* [Task data]:
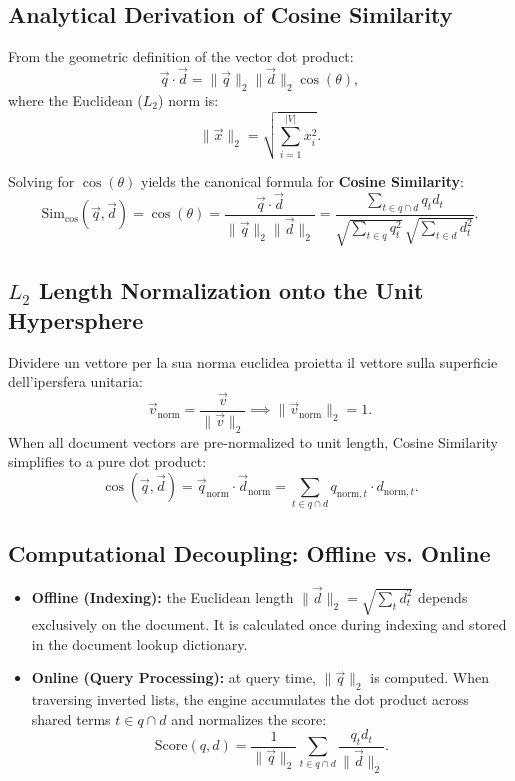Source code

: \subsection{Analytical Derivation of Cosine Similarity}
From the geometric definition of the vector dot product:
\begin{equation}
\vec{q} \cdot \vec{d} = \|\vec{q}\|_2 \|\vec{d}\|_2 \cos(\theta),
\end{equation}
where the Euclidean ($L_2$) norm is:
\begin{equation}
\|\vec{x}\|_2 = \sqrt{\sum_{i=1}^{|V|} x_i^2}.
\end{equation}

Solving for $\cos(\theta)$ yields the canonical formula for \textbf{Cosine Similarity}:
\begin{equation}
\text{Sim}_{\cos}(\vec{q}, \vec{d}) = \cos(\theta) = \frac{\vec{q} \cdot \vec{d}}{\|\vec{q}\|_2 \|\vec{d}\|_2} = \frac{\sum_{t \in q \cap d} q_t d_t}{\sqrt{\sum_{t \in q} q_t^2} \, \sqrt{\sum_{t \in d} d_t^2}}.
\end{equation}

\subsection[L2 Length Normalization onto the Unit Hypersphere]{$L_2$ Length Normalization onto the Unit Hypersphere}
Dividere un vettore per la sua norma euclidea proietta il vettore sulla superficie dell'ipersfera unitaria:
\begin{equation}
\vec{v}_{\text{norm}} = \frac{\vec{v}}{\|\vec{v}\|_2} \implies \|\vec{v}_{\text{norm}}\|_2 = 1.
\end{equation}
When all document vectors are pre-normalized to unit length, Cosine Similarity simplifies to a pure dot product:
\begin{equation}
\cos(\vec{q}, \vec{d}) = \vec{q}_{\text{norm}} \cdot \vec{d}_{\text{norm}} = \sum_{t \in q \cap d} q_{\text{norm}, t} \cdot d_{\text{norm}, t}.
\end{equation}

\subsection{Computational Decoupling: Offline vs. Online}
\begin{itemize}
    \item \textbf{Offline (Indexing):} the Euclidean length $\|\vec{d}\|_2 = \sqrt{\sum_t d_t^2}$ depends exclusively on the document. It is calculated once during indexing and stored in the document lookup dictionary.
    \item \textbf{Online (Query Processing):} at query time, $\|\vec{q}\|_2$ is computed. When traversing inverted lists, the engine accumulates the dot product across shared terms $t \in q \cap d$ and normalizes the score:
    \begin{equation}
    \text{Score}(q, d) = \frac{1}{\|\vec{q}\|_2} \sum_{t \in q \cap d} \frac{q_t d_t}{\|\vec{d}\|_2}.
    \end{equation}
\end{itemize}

* [What the exercise asks]: In which lines of the records does the word "frac" appear? Copy each of them.

* [Output for this task]:
\text{Sim}_{\cos}(\vec{q}, \vec{d}) = \cos(\theta) = \frac{\vec{q} \cdot \vec{d}}{\|\vec{q}\|_2 \|\vec{d}\|_2} = \frac{\sum_{t \in q \cap d} q_t d_t}{\sqrt{\sum_{t \in q} q_t^2} \, \sqrt{\sum_{t \in d} d_t^2}}.
\vec{v}_{\text{norm}} = \frac{\vec{v}}{\|\vec{v}\|_2} \implies \|\vec{v}_{\text{norm}}\|_2 = 1.
    \text{Score}(q, d) = \frac{1}{\|\vec{q}\|_2} \sum_{t \in q \cap d} \frac{q_t d_t}{\|\vec{d}\|_2}.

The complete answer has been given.